Exercise objective => Where "PostController" appears in a line of the entries below, that line should be copied.

Source data
[Start of Attachment]
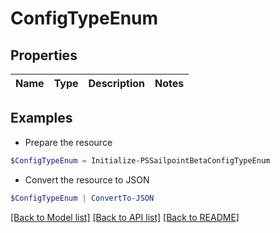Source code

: # ConfigTypeEnum
## Properties

Name | Type | Description | Notes
------------ | ------------- | ------------- | -------------

## Examples

- Prepare the resource
```powershell
$ConfigTypeEnum = Initialize-PSSailpointBetaConfigTypeEnum 
```

- Convert the resource to JSON
```powershell
$ConfigTypeEnum | ConvertTo-JSON
```

[[Back to Model list]](../README.md#documentation-for-models) [[Back to API list]](../README.md#documentation-for-api-endpoints) [[Back to README]](../README.md)

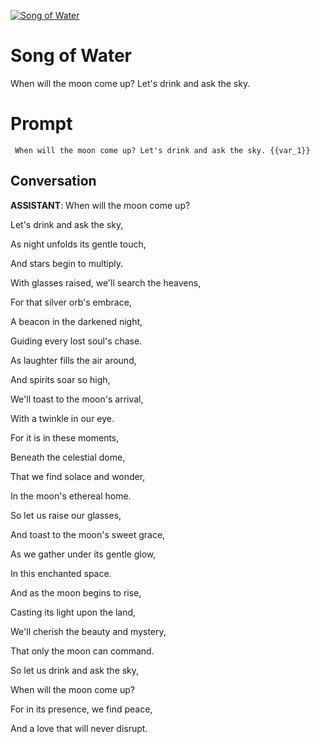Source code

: 
[![Song of Water](https://flow-user-images.s3.us-west-1.amazonaws.com/prompt/h3A1eUesLQdhfqWDhMnY-/1690830009382)]()
# Song of Water 
When will the moon come up? Let's drink and ask the sky.

# Prompt

```
 When will the moon come up? Let's drink and ask the sky. {{var_1}}
```

## Conversation

**ASSISTANT**: When will the moon come up?

Let's drink and ask the sky,

As night unfolds its gentle touch,

And stars begin to multiply.



With glasses raised, we'll search the heavens,

For that silver orb's embrace,

A beacon in the darkened night,

Guiding every lost soul's chase.



As laughter fills the air around,

And spirits soar so high,

We'll toast to the moon's arrival,

With a twinkle in our eye.



For it is in these moments,

Beneath the celestial dome,

That we find solace and wonder,

In the moon's ethereal home.



So let us raise our glasses,

And toast to the moon's sweet grace,

As we gather under its gentle glow,

In this enchanted space.



And as the moon begins to rise,

Casting its light upon the land,

We'll cherish the beauty and mystery,

That only the moon can command.



So let us drink and ask the sky,

When will the moon come up?

For in its presence, we find peace,

And a love that will never disrupt.


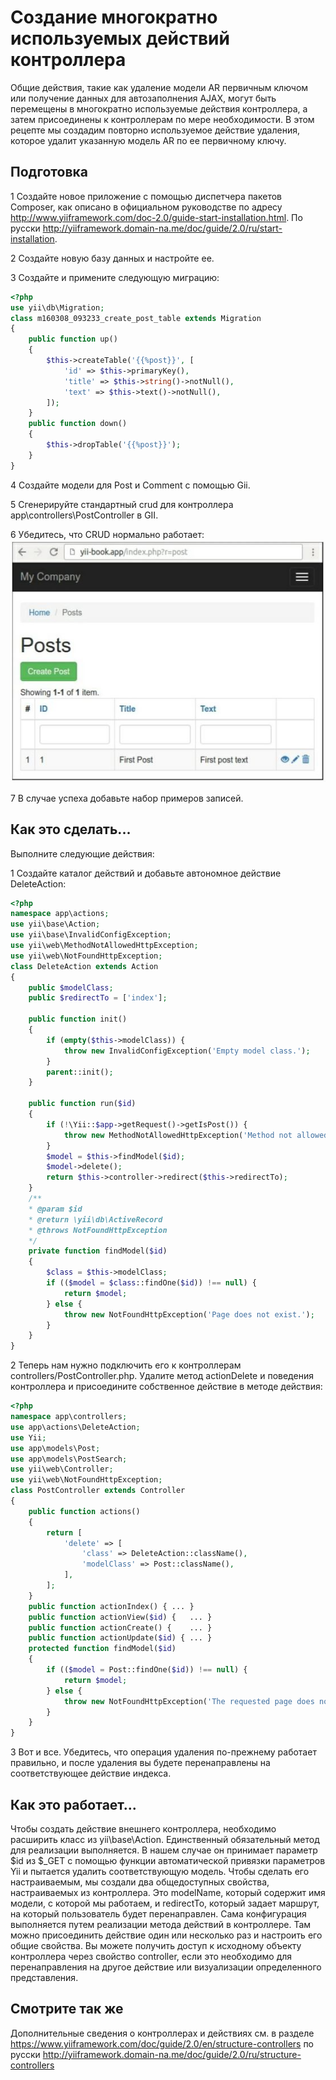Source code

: Создание многократно используемых действий контроллера
===
Общие действия, такие как удаление модели AR первичным ключом или получение данных для автозаполнения AJAX, могут быть перемещены в многократно используемые действия контроллера, а затем присоединены к контроллерам по мере необходимости.
В этом рецепте мы создадим повторно используемое действие удаления, которое удалит указанную модель AR по ее первичному ключу.

Подготовка 
---

1 Создайте новое приложение с помощью диспетчера пакетов Composer, как описано в официальном руководстве по адресу <http://www.yiiframework.com/doc-2.0/guide-start-installation.html>. 
По русски <http://yiiframework.domain-na.me/doc/guide/2.0/ru/start-installation>.

2 Создайте новую базу данных и настройте ее.

3 Создайте и примените следующую миграцию:
```php
<?php
use yii\db\Migration;
class m160308_093233_create_post_table extends Migration
{
    public function up()
    {
        $this->createTable('{{%post}}',	[
            'id' => $this->primaryKey(),
            'title' => $this->string()->notNull(),
            'text' => $this->text()->notNull(),
        ]);
    }
    public function down()
    {
        $this->dropTable('{{%post}}');
    }
}
```

4 Создайте модели для Post и Comment с помощью Gii.

5 Сгенерируйте стандартный crud для контроллера app\controllers\PostController в GII.

6 Убедитесь, что CRUD нормально работает:
![](img/329_1.jpg)

7 В случае успеха добавьте набор примеров записей.

Как это сделать...
---
Выполните следующие действия:

1 Создайте каталог действий и добавьте автономное действие DeleteAction:
```php
<?php
namespace app\actions;
use yii\base\Action;
use yii\base\InvalidConfigException;
use yii\web\MethodNotAllowedHttpException;
use yii\web\NotFoundHttpException;
class DeleteAction extends Action
{
    public $modelClass;
    public $redirectTo = ['index'];
    
    public function init()
    {
        if (empty($this->modelClass)) {
            throw new InvalidConfigException('Empty model class.');
        }
        parent::init();
    }

    public function run($id)
    {
        if (!\Yii::$app->getRequest()->getIsPost()) {
            throw new MethodNotAllowedHttpException('Method not allowed.');
        }
        $model = $this->findModel($id);
        $model->delete();
        return $this->controller->redirect($this->redirectTo);
    }
    /**
    * @param $id
    * @return \yii\db\ActiveRecord
    * @throws NotFoundHttpException
    */
    private function findModel($id)
    {
        $class = $this->modelClass;
        if (($model = $class::findOne($id)) !== null) {
            return $model;
        } else {
            throw new NotFoundHttpException('Page does not exist.');
        }
    }
}
```

2 Теперь нам нужно подключить его к контроллерам controllers/PostController.php. Удалите метод actionDelete и поведения контроллера и присоедините собственное действие в методе действия:
```php
<?php
namespace app\controllers;
use app\actions\DeleteAction;
use Yii;
use app\models\Post;
use app\models\PostSearch;
use yii\web\Controller;
use yii\web\NotFoundHttpException;
class PostController extends Controller
{
    public function actions()
    {
        return [
            'delete' => [
                'class' => DeleteAction::className(),
                'modelClass' => Post::className(),
            ],
        ];
    }
    public function actionIndex() {	...	}
    public function actionView($id) {	...	}
    public function actionCreate() {	...	}
    public function actionUpdate($id) {	...	}
    protected function findModel($id)
    {
        if (($model = Post::findOne($id)) !== null) {
            return $model;
        } else {
            throw new NotFoundHttpException('The requested page does not exist.');
        }
    }
}
```

3 Вот и все. Убедитесь, что операция удаления по-прежнему работает правильно, и после удаления вы будете перенаправлены на соответствующее действие индекса.

Как это работает...
---
Чтобы создать действие внешнего контроллера, необходимо расширить класс из yii\base\Action. Единственный обязательный метод для реализации выполняется. В нашем случае он принимает параметр $id из $_GET с помощью функции автоматической привязки параметров Yii и пытается удалить соответствующую модель.
Чтобы сделать его настраиваемым, мы создали два общедоступных свойства, настраиваемых из контроллера. Это modelName, который содержит имя модели, с которой мы работаем, и redirectTo, который задает маршрут, на который пользователь будет перенаправлен.
Сама конфигурация выполняется путем реализации метода действий в контроллере. Там можно присоединить действие один или несколько раз и настроить его общие свойства.
Вы можете получить доступ к исходному объекту контроллера через свойство controller, если это необходимо для перенаправления на другое действие или визуализации определенного представления.

Смотрите так же
---
Дополнительные сведения о контроллерах и действиях см. в разделе 
<https://www.yiiframework.com/doc/guide/2.0/en/structure-controllers> 
по русски <http://yiiframework.domain-na.me/doc/guide/2.0/ru/structure-controllers>
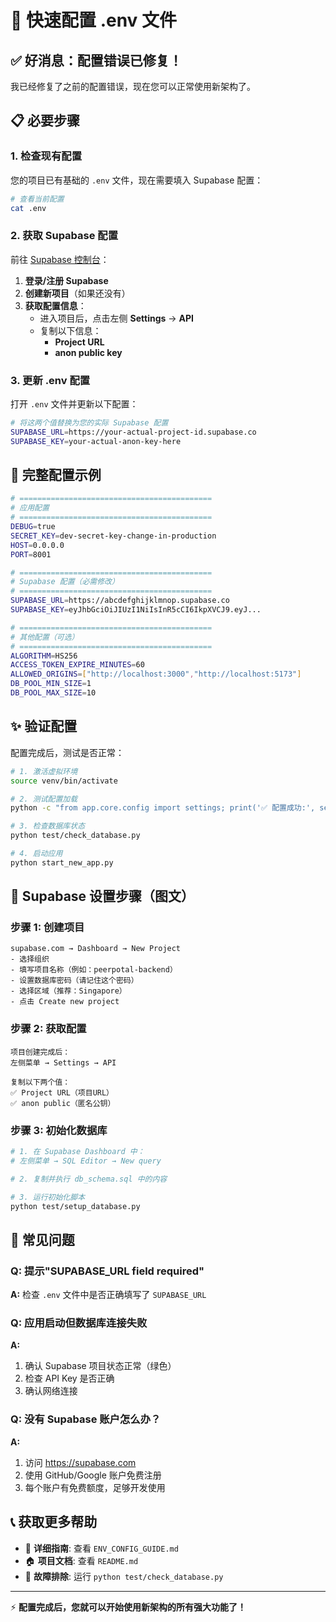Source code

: # 🚀 快速配置 .env 文件

## ✅ 好消息：配置错误已修复！

我已经修复了之前的配置错误，现在您可以正常使用新架构了。

## 📋 必要步骤

### 1. **检查现有配置**
您的项目已有基础的 `.env` 文件，现在需要填入 Supabase 配置：

```bash
# 查看当前配置
cat .env
```

### 2. **获取 Supabase 配置**

前往 [Supabase 控制台](https://supabase.com/dashboard)：

1. **登录/注册 Supabase**
2. **创建新项目**（如果还没有）
3. **获取配置信息**：
   - 进入项目后，点击左侧 **Settings** → **API**
   - 复制以下信息：
     - **Project URL** 
     - **anon public key**

### 3. **更新 .env 配置**

打开 `.env` 文件并更新以下配置：

```bash
# 将这两个值替换为您的实际 Supabase 配置
SUPABASE_URL=https://your-actual-project-id.supabase.co
SUPABASE_KEY=your-actual-anon-key-here
```

## 🔧 完整配置示例

```bash
# ===========================================
# 应用配置
# ===========================================
DEBUG=true
SECRET_KEY=dev-secret-key-change-in-production
HOST=0.0.0.0
PORT=8001

# ===========================================
# Supabase 配置（必需修改）
# ===========================================
SUPABASE_URL=https://abcdefghijklmnop.supabase.co
SUPABASE_KEY=eyJhbGciOiJIUzI1NiIsInR5cCI6IkpXVCJ9.eyJ...

# ===========================================
# 其他配置（可选）
# ===========================================
ALGORITHM=HS256
ACCESS_TOKEN_EXPIRE_MINUTES=60
ALLOWED_ORIGINS=["http://localhost:3000","http://localhost:5173"]
DB_POOL_MIN_SIZE=1
DB_POOL_MAX_SIZE=10
```

## ✨ 验证配置

配置完成后，测试是否正常：

```bash
# 1. 激活虚拟环境
source venv/bin/activate

# 2. 测试配置加载
python -c "from app.core.config import settings; print('✅ 配置成功:', settings.SUPABASE_URL[:30])"

# 3. 检查数据库状态
python test/check_database.py

# 4. 启动应用
python start_new_app.py
```

## 🎯 Supabase 设置步骤（图文）

### 步骤 1: 创建项目
```
supabase.com → Dashboard → New Project
- 选择组织
- 填写项目名称（例如：peerpotal-backend）
- 设置数据库密码（请记住这个密码）
- 选择区域（推荐：Singapore）
- 点击 Create new project
```

### 步骤 2: 获取配置
```
项目创建完成后：
左侧菜单 → Settings → API

复制以下两个值：
✅ Project URL（项目URL）
✅ anon public（匿名公钥）
```

### 步骤 3: 初始化数据库
```bash
# 1. 在 Supabase Dashboard 中：
# 左侧菜单 → SQL Editor → New query

# 2. 复制并执行 db_schema.sql 中的内容

# 3. 运行初始化脚本
python test/setup_database.py
```

## 🚨 常见问题

### Q: 提示"SUPABASE_URL field required"
**A:** 检查 `.env` 文件中是否正确填写了 `SUPABASE_URL`

### Q: 应用启动但数据库连接失败
**A:** 
1. 确认 Supabase 项目状态正常（绿色）
2. 检查 API Key 是否正确
3. 确认网络连接

### Q: 没有 Supabase 账户怎么办？
**A:** 
1. 访问 https://supabase.com
2. 使用 GitHub/Google 账户免费注册
3. 每个账户有免费额度，足够开发使用

## 📞 获取更多帮助

- 📖 **详细指南**: 查看 `ENV_CONFIG_GUIDE.md`
- 🏠 **项目文档**: 查看 `README.md`
- 🔧 **故障排除**: 运行 `python test/check_database.py`

---

⚡ **配置完成后，您就可以开始使用新架构的所有强大功能了！** 
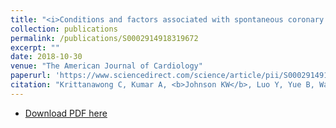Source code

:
 ```yaml
---
title: "<i>Conditions and factors associated with spontaneous coronary artery dissection (from a national population-based cohort study)</i>"
collection: publications
permalink: /publications/S0002914918319672
excerpt: ""
date: 2018-10-30
venue: "The American Journal of Cardiology" 
paperurl: 'https://www.sciencedirect.com/science/article/pii/S0002914918319672'
citation: "Krittanawong C, Kumar A, <b>Johnson KW</b>, Luo Y, Yue B, Wang Z, Bhatt DL. Conditions and factors associated with spontaneous coronary artery dissection (from a national population-based cohort study). Am J Cardiology. 2018 Oct 30; Just accepted (in press). doi: 10.1016/j.amjcard.2018.10.012"
---
```


<!--- [PubMed Link](https://www.ncbi.nlm.nih.gov/pubmed/30255805) i--->

* [Download PDF here](https://kippjohnson.com/files/S0002914918319672.pdf)

<script type='text/javascript' src='https://d1bxh8uas1mnw7.cloudfront.net/assets/embed.js'></script>
<div class='altmetric-embed' data-badge-type="medium-donut" data-doi="10.1016/j.amjcard.2018.10.012" data-hide-no-mentions="true" data-hide-less-than="1" class="altmetric-embed"></div>
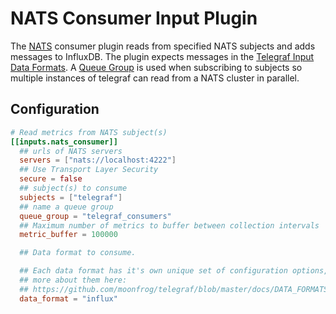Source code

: # NATS Consumer Input Plugin

The [NATS](http://www.nats.io/about/) consumer plugin reads from
specified NATS subjects and adds messages to InfluxDB. The plugin expects messages
in the [Telegraf Input Data Formats](https://github.com/moonfrog/telegraf/blob/master/docs/DATA_FORMATS_INPUT.md).
A [Queue Group](http://www.nats.io/documentation/concepts/nats-queueing/)
is used when subscribing to subjects so multiple instances of telegraf can read
from a NATS cluster in parallel.

## Configuration

```toml
# Read metrics from NATS subject(s)
[[inputs.nats_consumer]]
  ## urls of NATS servers
  servers = ["nats://localhost:4222"]
  ## Use Transport Layer Security
  secure = false
  ## subject(s) to consume
  subjects = ["telegraf"]
  ## name a queue group
  queue_group = "telegraf_consumers"
  ## Maximum number of metrics to buffer between collection intervals
  metric_buffer = 100000

  ## Data format to consume. 

  ## Each data format has it's own unique set of configuration options, read
  ## more about them here:
  ## https://github.com/moonfrog/telegraf/blob/master/docs/DATA_FORMATS_INPUT.md
  data_format = "influx"
```
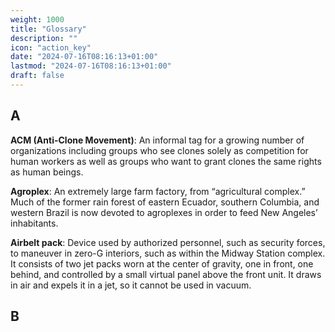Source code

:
 ```yaml
---
weight: 1000
title: "Glossary"
description: ""
icon: "action_key"
date: "2024-07-16T08:16:13+01:00"
lastmod: "2024-07-16T08:16:13+01:00"
draft: false
---
```

## A

**ACM (Anti-Clone Movement)**: An informal tag for a growing number of organizations including groups who see clones solely as competition for human workers as well as groups who want to grant clones the same rights as human beings.

**Agroplex**: An extremely large farm factory, from “agricultural complex.” Much of the former rain forest of eastern Ecuador, southern Columbia, and western Brazil is now devoted to agroplexes in order to feed New Angeles’ inhabitants.

**Airbelt pack**: Device used by authorized personnel, such as security forces, to maneuver in zero-G interiors, such as within the Midway Station complex. It consists of two jet packs worn at the center of gravity, one in front, one behind, and controlled by a small virtual panel above the front unit. It draws in air and expels it in a jet, so it cannot be used in vacuum.

## B
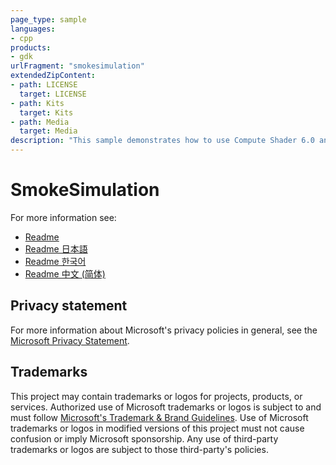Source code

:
 ```yaml
---
page_type: sample
languages:
- cpp
products:
- gdk
urlFragment: "smokesimulation"
extendedZipContent:
- path: LICENSE
  target: LICENSE
- path: Kits
  target: Kits
- path: Media
  target: Media
description: "This sample demonstrates how to use Compute Shader 6.0 and 3D textures to implement basic 3D Navier-Stokes flow simulation."
---
```


# SmokeSimulation

For more information see: 
- [Readme](https://github.com/microsoft/Xbox-GDK-Samples/blob/main/Samples/Graphics/SmokeSimulation/readme_en-us.md)
- [Readme 日本語](https://github.com/microsoft/Xbox-GDK-Samples/blob/main/Samples/Graphics/SmokeSimulation/readme_ja-jp.md)
- [Readme 한국어](https://github.com/microsoft/Xbox-GDK-Samples/blob/main/Samples/Graphics/SmokeSimulation/readme_ko-kr.md)
- [Readme 中文 (简体)](https://github.com/microsoft/Xbox-GDK-Samples/blob/main/Samples/Graphics/SmokeSimulation/readme_zh-cn.md)

## Privacy statement

For more information about Microsoft's privacy policies in general, see the [Microsoft Privacy Statement](https://privacy.microsoft.com/privacystatement/).

## Trademarks

This project may contain trademarks or logos for projects, products, or services. Authorized use of Microsoft trademarks or logos is subject to and must follow [Microsoft's Trademark & Brand Guidelines](https://www.microsoft.com/en-us/legal/intellectualproperty/trademarks/usage/general). Use of Microsoft trademarks or logos in modified versions of this project must not cause confusion or imply Microsoft sponsorship. Any use of third-party trademarks or logos are subject to those third-party's policies.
[End of Attachment]
Solution =>
5 Сгенерируйте стандартный crud для контроллера app\controllers\PostController в GII.
2 Теперь нам нужно подключить его к контроллерам controllers/PostController.php. Удалите метод actionDelete и поведения контроллера и присоедините собственное действие в методе действия:
class PostController extends Controller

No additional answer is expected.